■ **What the task requires**
Exactly the lines from the first line of the records to the line holding "## Soluções geradas pela Plataforma Prisma" should be duplicated, and nothing more; pictures stay out.

■ **Provided material**

☆ ☆ ☆ ☆

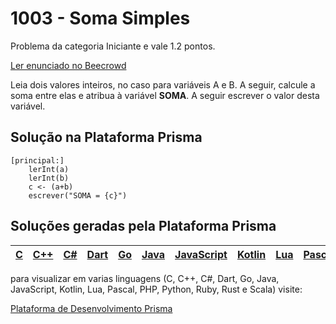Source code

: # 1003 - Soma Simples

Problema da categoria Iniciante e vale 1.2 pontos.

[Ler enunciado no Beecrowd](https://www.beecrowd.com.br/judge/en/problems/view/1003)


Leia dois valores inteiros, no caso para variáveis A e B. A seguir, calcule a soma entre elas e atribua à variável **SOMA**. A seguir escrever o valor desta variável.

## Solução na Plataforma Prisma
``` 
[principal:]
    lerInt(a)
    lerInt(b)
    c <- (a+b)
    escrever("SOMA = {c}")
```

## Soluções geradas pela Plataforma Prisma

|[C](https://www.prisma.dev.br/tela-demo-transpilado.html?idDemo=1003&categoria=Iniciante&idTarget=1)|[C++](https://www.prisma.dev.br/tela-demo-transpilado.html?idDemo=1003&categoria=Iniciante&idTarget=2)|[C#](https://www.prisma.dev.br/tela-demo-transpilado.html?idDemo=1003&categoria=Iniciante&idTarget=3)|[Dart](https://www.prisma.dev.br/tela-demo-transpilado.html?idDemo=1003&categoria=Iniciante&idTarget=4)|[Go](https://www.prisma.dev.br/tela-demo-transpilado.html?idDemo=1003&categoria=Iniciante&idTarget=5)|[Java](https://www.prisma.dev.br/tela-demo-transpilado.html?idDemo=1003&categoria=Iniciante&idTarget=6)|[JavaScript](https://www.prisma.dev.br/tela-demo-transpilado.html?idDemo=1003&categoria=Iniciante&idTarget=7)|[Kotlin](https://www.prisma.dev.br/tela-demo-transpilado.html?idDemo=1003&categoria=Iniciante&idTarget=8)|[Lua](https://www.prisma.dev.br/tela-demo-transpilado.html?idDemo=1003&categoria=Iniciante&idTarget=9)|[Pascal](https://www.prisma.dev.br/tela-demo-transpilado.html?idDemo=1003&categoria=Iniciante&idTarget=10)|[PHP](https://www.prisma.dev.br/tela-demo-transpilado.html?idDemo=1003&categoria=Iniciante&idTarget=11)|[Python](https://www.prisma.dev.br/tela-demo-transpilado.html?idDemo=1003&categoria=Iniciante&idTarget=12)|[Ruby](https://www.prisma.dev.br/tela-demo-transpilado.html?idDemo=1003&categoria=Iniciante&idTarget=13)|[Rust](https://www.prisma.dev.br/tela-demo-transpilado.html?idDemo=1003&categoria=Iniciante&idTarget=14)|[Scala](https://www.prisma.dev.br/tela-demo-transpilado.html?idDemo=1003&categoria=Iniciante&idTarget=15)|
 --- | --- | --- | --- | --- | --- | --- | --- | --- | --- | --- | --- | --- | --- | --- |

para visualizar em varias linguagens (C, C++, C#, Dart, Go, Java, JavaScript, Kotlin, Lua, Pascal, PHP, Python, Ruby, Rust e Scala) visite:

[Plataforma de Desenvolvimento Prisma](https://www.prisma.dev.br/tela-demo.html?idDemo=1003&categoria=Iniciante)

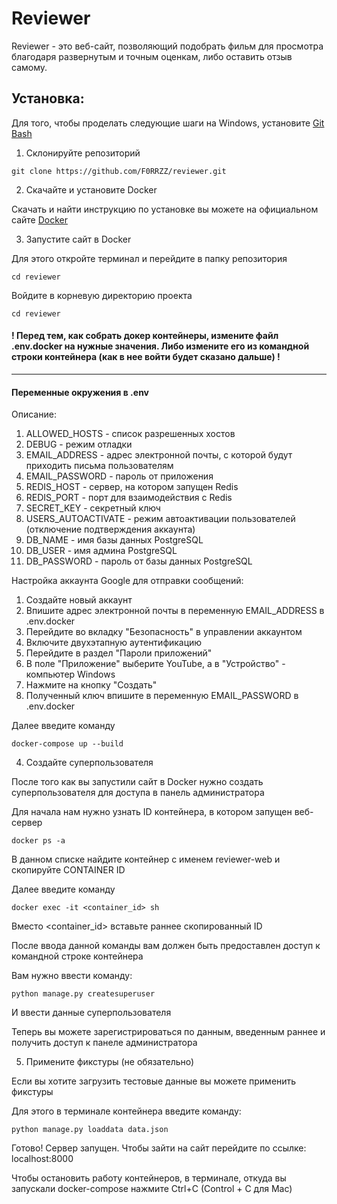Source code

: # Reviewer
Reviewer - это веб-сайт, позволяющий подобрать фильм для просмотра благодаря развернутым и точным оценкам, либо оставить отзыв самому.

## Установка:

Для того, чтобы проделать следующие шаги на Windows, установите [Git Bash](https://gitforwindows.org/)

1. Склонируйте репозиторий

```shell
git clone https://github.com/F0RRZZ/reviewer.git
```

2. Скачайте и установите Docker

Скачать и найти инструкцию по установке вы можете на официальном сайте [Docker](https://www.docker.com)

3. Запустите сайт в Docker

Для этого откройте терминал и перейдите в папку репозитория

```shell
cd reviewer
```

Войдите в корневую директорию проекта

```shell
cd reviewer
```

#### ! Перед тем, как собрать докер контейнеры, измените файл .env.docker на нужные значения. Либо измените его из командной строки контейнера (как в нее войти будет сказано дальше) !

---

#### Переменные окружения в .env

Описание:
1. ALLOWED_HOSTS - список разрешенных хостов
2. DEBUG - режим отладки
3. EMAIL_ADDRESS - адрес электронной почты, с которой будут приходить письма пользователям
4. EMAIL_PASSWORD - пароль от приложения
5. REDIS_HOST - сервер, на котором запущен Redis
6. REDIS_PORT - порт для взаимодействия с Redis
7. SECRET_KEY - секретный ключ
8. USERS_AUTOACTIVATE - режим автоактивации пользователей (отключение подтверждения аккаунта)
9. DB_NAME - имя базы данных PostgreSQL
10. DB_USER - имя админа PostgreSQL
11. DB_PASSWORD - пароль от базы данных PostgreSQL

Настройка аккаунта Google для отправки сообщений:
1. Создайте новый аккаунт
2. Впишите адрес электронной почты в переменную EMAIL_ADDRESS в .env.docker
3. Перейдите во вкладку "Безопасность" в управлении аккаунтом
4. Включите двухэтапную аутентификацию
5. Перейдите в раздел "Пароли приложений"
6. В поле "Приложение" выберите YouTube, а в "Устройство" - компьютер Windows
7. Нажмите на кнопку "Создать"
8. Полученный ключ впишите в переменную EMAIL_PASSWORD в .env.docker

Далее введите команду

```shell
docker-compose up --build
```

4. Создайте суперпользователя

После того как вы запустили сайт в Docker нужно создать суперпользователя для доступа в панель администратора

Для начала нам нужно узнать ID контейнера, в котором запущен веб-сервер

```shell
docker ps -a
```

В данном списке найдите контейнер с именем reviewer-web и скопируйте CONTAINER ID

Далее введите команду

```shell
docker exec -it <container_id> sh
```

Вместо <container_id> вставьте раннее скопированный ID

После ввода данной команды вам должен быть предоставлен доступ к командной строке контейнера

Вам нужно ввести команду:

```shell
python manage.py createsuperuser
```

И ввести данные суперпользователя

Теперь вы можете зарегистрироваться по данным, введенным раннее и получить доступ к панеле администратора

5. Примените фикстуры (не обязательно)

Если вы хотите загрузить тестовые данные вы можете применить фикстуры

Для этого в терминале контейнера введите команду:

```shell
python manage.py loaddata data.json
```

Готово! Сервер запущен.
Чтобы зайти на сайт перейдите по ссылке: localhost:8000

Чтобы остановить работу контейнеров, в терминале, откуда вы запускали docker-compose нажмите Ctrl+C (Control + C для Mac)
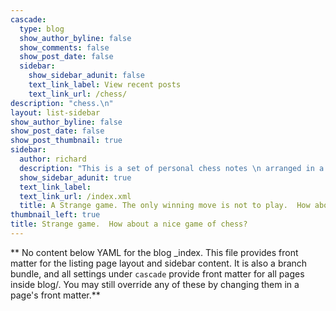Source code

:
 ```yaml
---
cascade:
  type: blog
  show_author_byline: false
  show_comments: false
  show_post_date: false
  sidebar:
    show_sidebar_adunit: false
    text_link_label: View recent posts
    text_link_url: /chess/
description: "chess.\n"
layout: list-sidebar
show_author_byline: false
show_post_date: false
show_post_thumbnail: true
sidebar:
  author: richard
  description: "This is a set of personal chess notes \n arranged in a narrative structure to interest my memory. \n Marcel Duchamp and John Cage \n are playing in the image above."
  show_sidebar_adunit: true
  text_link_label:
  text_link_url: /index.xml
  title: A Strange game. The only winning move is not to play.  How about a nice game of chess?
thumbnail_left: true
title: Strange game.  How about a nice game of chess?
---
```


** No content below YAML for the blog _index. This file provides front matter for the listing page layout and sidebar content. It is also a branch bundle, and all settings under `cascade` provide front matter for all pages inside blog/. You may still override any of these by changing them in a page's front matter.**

☆ ☆ ☆ ☆

■ **Completed exercise**
Source code

: # 1003 - Soma Simples

Problema da categoria Iniciante e vale 1.2 pontos.

[Ler enunciado no Beecrowd](https://www.beecrowd.com.br/judge/en/problems/view/1003)


Leia dois valores inteiros, no caso para variáveis A e B. A seguir, calcule a soma entre elas e atribua à variável **SOMA**. A seguir escrever o valor desta variável.

## Solução na Plataforma Prisma
``` 
[principal:]
    lerInt(a)
    lerInt(b)
    c <- (a+b)
    escrever("SOMA = {c}")
```

## Soluções geradas pela Plataforma Prisma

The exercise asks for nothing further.